Anyways, here's the pictures I took with the new camera, of the Arusha Accord - The Echoes Verses (by Tom Gilmour) and Devil Sold His Soul - A Fragile Hope (By Paul Jackson) prints:


----------



## Prydogga (Jan 16, 2012)

And here's a few shots I took yesterday when the camera arrived:
















Arusha Shirt


----------



## Fiction (Jan 16, 2012)

Awesome shots, mayne!

I've been meaning to pick up a DSLR, but I keep tossing up whether to grab a Camera or a Video Camera.


----------



## Prydogga (Jan 16, 2012)

I thought I'd get this since it's a very easy to use DSLR AND 1080p video camera with auto focus. Can also be found very cheap on eBay.


----------



## Fiction (Jan 16, 2012)

Wow, almost half price compared to Australian retail.

I'll probably end up grabbing one soon, as the video is going to be *much* better then my iPhone anyways.


----------



## Prydogga (Jan 16, 2012)

Same deal as me, I was finding it for over 1000 new in stores, and they only sell it with larger lenses than I'd like. I also bought it to replace taking photos and video with my iPhone.


----------



## BrainArt (Jan 17, 2012)

Epic! Congrats, Pry!


----------



## Prydogga (Jan 17, 2012)

Thanks B!


----------



## Kurkkuviipale (Jan 17, 2012)

Got that same exact camera and I love it. Great buy for sure!


----------



## Furtive Glance (Jan 20, 2012)

Nice camera! You also have a pretty kitty :3


----------



## iRaiseTheDead (Jan 20, 2012)

This is beautiful. How much did you get this bad boy for?


----------



## Prydogga (Jan 21, 2012)

It was $629 AUD from Hong Kong with a 16gb SD card. I believe you can get them for closer to 500 in the states.

I'm honestly floored by how well this thing performs, I was expecting to have trouble getting the shots I want, but that's not the case at all.

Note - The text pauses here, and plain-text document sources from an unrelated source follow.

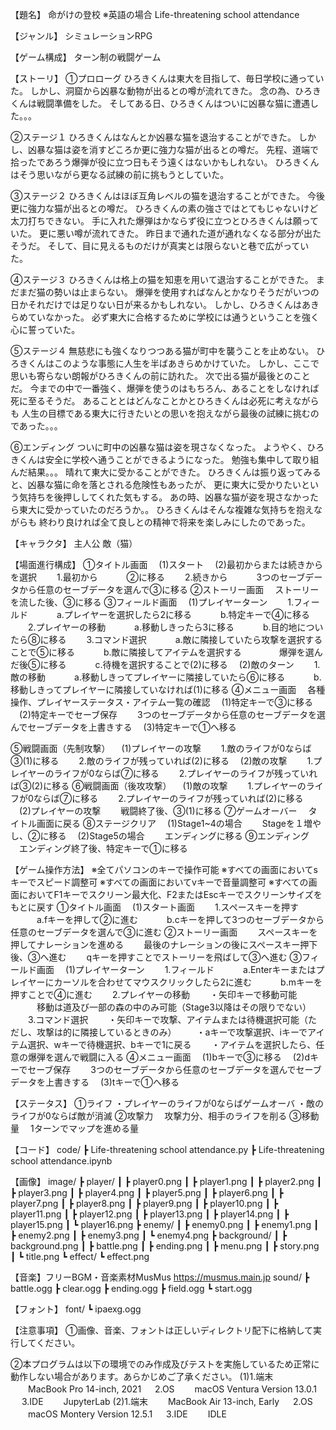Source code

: 【題名】
命がけの登校
※英語の場合
Life-threatening school attendance

【ジャンル】
シミュレーションRPG

【ゲーム構成】
ターン制の戦闘ゲーム

【ストーリ】
①プロローグ
ひろきくんは東大を目指して、毎日学校に通っていた。
しかし、洞窟から凶暴な動物が出るとの噂が流れてきた。
念の為、ひろきくんは戦闘準備をした。
そしてある日、ひろきくんはついに凶暴な猫に遭遇した。。。

②ステージ１
ひろきくんはなんとか凶暴な猫を退治することができた。
しかし、凶暴な猫は姿を消すどころか更に強力な猫が出るとの噂だ。
先程、道端で拾ったであろう爆弾が役に立つ日もそう遠くはないかもしれない。
ひろきくんはそう思いながら更なる試練の前に挑もうとしていた。

③ステージ２
ひろきくんはほぼ互角レベルの猫を退治することができた。
今後更に強力な猫が出るとの噂だ。
ひろきくんの素の強さではとてもじゃないけど太刀打ちできない。
手に入れた爆弾はかならず役に立つとひろきくんは願っていた。
更に悪い噂が流れてきた。
昨日まで通れた道が通れなくなる部分が出たそうだ。
そして、目に見えるものだけが真実とは限らないと巷で広がっていた。

④ステージ３
ひろきくんは格上の猫を知恵を用いて退治することができた。
まだまだ猫の勢いは止まらない。
爆弾を使用すればなんとかなりそうだがいつの日かそれだけでは足りない日が来るかもしれない。
しかし、ひろきくんはあきらめていなかった。
必ず東大に合格するために学校には通うということを強く心に誓っていた。

⑤ステージ４
無慈悲にも強くなりつつある猫が町中を襲うことを止めない。
ひろきくんはこのような事態に人生を半ばあきらめかけていた。
しかし、ここで思いも寄らない朗報がひろきくんの前に訪れた。
次で出る猫が最後とのことだ。
今までの中で一番強く、爆弾を使うのはもちろん、あることをしなければ死に至るそうだ。
あることとはどんなことかとひろきくんは必死に考えながらも
人生の目標である東大に行きたいとの思いを抱えながら最後の試練に挑むのであった。。。

⑥エンディング
ついに町中の凶暴な猫は姿を現さなくなった。
ようやく、ひろきくんは安全に学校へ通うことができるようになった。
勉強も集中して取り組んだ結果。。。
晴れて東大に受かることができた。
ひろきくんは振り返ってみると、凶暴な猫に命を落とされる危険性もあったが、
更に東大に受かりたいという気持ちを後押ししてくれた気もする。
あの時、凶暴な猫が姿を現さなかったら東大に受かっていたのだろうか。。
ひろきくんはそんな複雑な気持ちを抱えながらも
終わり良ければ全て良しとの精神で将来を楽しみにしたのであった。

【キャラクタ】
主人公
敵（猫）

【場面進行構成】
①タイトル画面
　(1)スタート
　(2)最初からまたは続きからを選択
　　1.最初から
　　　②に移る
　　2.続きから
　　　3つのセーブデータから任意のセーブデータを選んで③に移る
②ストーリー画面
　ストーリーを流した後、③に移る
③フィールド画面
　(1)プレイヤーターン
　　1.フィールド
　　　a.プレイヤーを選択したら2に移る
　　　b.特定キーで④に移る
　　2.プレイヤーの移動
　　　a.移動しきったら3に移る
　　　b.目的地についたら⑧に移る
　　3.コマンド選択
　　　a.敵に隣接していたら攻撃を選択することで⑤に移る
　　　b.敵に隣接してアイテムを選択する
　　　　爆弾を選んだ後⑤に移る
　　　c.待機を選択することで(2)に移る
　(2)敵のターン
　　1.敵の移動
　　　a.移動しきってプレイヤーに隣接していたら⑥に移る
　　　b.移動しきってプレイヤーに隣接していなければ(1)に移る
④メニュー画面
　各種操作、プレイヤーステータス・アイテム一覧の確認
　(1)特定キーで③に移る
　(2)特定キーでセーブ保存
　　3つのセーブデータから任意のセーブデータを選んでセーブデータを上書きする
　(3)特定キーで①へ移る

⑤戦闘画面（先制攻撃）
　(1)プレイヤーの攻撃
　　1.敵のライフが0ならば③(1)に移る
　　2.敵のライフが残っていれば(2)に移る
　(2)敵の攻撃
　　1.プレイヤーのライフが0ならば⑦に移る
　　2.プレイヤーのライフが残っていれば③(2)に移る
⑥戦闘画面（後攻攻撃）
　(1)敵の攻撃
　　1.プレイヤーのライフが0ならば⑦に移る
　　2.プレイヤーのライフが残っていれば(2)に移る
　(2)プレイヤーの攻撃
　　戦闘終了後、③(1)に移る
⑦ゲームオーバー
　タイトル画面に戻る
⑧ステージクリア
　(1)Stage1~4の場合
　　Stageを１増やし、②に移る
　(2)Stage5の場合
　　エンディングに移る
⑨エンディング
　エンディング終了後、特定キーで①に移る

【ゲーム操作方法】
※全てパソコンのキーで操作可能
※すべての画面においてsキーでスピード調整可
※すべての画面においてvキーで音量調整可
※すべての画面においてF1キーでスクリーン最大化、F2またはEscキーでスクリーンサイズをもとに戻す
①タイトル画面
　(1)スタート画面
　　1.スペースキーを押す
　　　a.fキーを押して②に進む
　　　b.cキーを押して3つのセーブデータから任意のセーブデータを選んで③に進む
②ストーリー画面
　　スペースキーを押してナレーションを進める
　　最後のナレーションの後にスペースキー押下後、③へ進む
　　qキーを押すことでストーリーを飛ばして③へ進む
③フィールド画面
　(1)プレイヤーターン
　　1.フィールド
　　　a.Enterキーまたはプレイヤーにカーソルを合わせてマウスクリックしたら2に進む
　　　b.mキーを押すことで④に進む
　　2.プレイヤーの移動
　　・矢印キーで移動可能
　　　移動は道及び一部の森の中のみ可能（Stage3以降はその限りでない）
　　3.コマンド選択
　　・矢印キーで攻撃、アイテムまたは待機選択可能（ただし、攻撃は的に隣接しているときのみ）
　　・aキーで攻撃選択、iキーでアイテム選択、wキーで待機選択、bキーで1に戻る
　　・アイテムを選択したら、任意の爆弾を選んで戦闘に入る
④メニュー画面
　(1)bキーで③に移る
　(2)dキーでセーブ保存
　　3つのセーブデータから任意のセーブデータを選んでセーブデータを上書きする
　(3)tキーで①へ移る

【ステータス】
①ライフ
・プレイヤーのライフが0ならばゲームオーバ
・敵のライフが0ならば敵が消滅
②攻撃力
　攻撃力分、相手のライフを削る
③移動量
　1ターンでマップを進める量

【コード】
code/
    ┣ Life-threatening school attendance.py
    ┣ Life-threatening school attendance.ipynb
        
【画像】
image/
    ┣ player/
    ┃    ┣ player0.png
    ┃    ┣ player1.png
    ┃    ┣ player2.png
    ┃    ┣ player3.png
    ┃    ┣ player4.png
    ┃    ┣ player5.png
    ┃    ┣ player6.png
    ┃    ┣ player7.png
    ┃    ┣ player8.png
    ┃    ┣ player9.png
    ┃    ┣ player10.png
    ┃    ┣ player11.png
    ┃    ┣ player12.png
    ┃    ┣ player13.png
    ┃    ┣ player14.png
    ┃    ┣ player15.png
    ┃    ┗ player16.png
    ┣ enemy/
    ┃    ┣ enemy0.png
    ┃    ┣ enemy1.png
    ┃    ┣ enemy2.png
    ┃    ┣ enemy3.png
    ┃    ┗ enemy4.png
    ┣ background/
    ┃    ┣ background.png
    ┃    ┣ battle.png
    ┃    ┣ ending.png
    ┃    ┣ menu.png
    ┃    ┣ story.png
    ┃    ┗ title.png
    ┗ effect/
            ┗ effect.png

【音楽】フリーBGM・音楽素材MusMus https://musmus.main.jp
sound/
    ┣ battle.ogg
    ┣ clear.ogg
    ┣ ending.ogg
    ┣ field.ogg
    ┗ start.ogg

【フォント】
font/
    ┗ ipaexg.ogg

【注意事項】
①画像、音楽、フォントは正しいディレクトリ配下に格納して実行してください。

②本プログラムは以下の環境でのみ作成及びテストを実施しているため正常に動作しない場合があります。あらかじめご了承ください。
(1)1.端末
　　MacBook Pro 14-inch, 2021
　 2.OS
　　macOS Ventura Version 13.0.1
　 3.IDE
　　JupyterLab
(2)1.端末
　　MacBook Air 13-inch, Early
　 2.OS
　　macOS Montery Version 12.5.1
　 3.IDE
　　IDLE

I've been playing around with video, filming a friend playing some riffs, and that's been looking great too. Does really well getting close up action.


----------



## Prydogga (Jan 22, 2012)

Here's some video:

http://www.sevenstring.org/forum/re...ver-video-pod-x3-nikon-d3100.html#post2835015


----------



## iRaiseTheDead (Jan 24, 2012)

Prydogga said:


> It was $629 AUD from Hong Kong with a 16gb SD card. I believe you can get them for closer to 500 in the states.
> 
> I'm honestly floored by how well this thing performs, I was expecting to have trouble getting the shots I want, but that's not the case at all.
> 
> I've been playing around with video, filming a friend playing some riffs, and that's been looking great too. Does really well getting close up action.



WOW that isn't bad at all!


----------



## JeffFromMtl (Jan 26, 2012)

Good stuff, man. My ex has a D3100. It's supposedly an entry-level DSLR, but it definitely produces the goods! You might want to look into a fast-aperture prime lens for low-light situations, cuz the kit lens doesn't perform too well in those conditions and I find that the on-board flash tends to ruin pictures more often than not. I'd suggest something like the 50mm f1.8 G. They can be had pretty cheap, and come in really handy! They also serve as excellent portrait lenses


----------



## marbledbeef (Jan 26, 2012)

Fiction said:


> Wow, almost half price compared to Australian retail.
> 
> I'll probably end up grabbing one soon, as the video is going to be *much* better then my iPhone anyways.



dude jbhifi do grey / direct imports now check their site


----------



## Prydogga (Jan 26, 2012)

JeffFromMtl said:


> Good stuff, man. My ex has a D3100. It's supposedly an entry-level DSLR, but it definitely produces the goods! You might want to look into a fast-aperture prime lens for low-light situations, cuz the kit lens doesn't perform too well in those conditions and I find that the on-board flash tends to ruin pictures more often than not. I'd suggest something like the 50mm f1.8 G. They can be had pretty cheap, and come in really handy! They also serve as excellent portrait lenses


That's definitely going to be my next purchase for this thing, I'm quite excited to see how well it perform with low light oriented lens


----------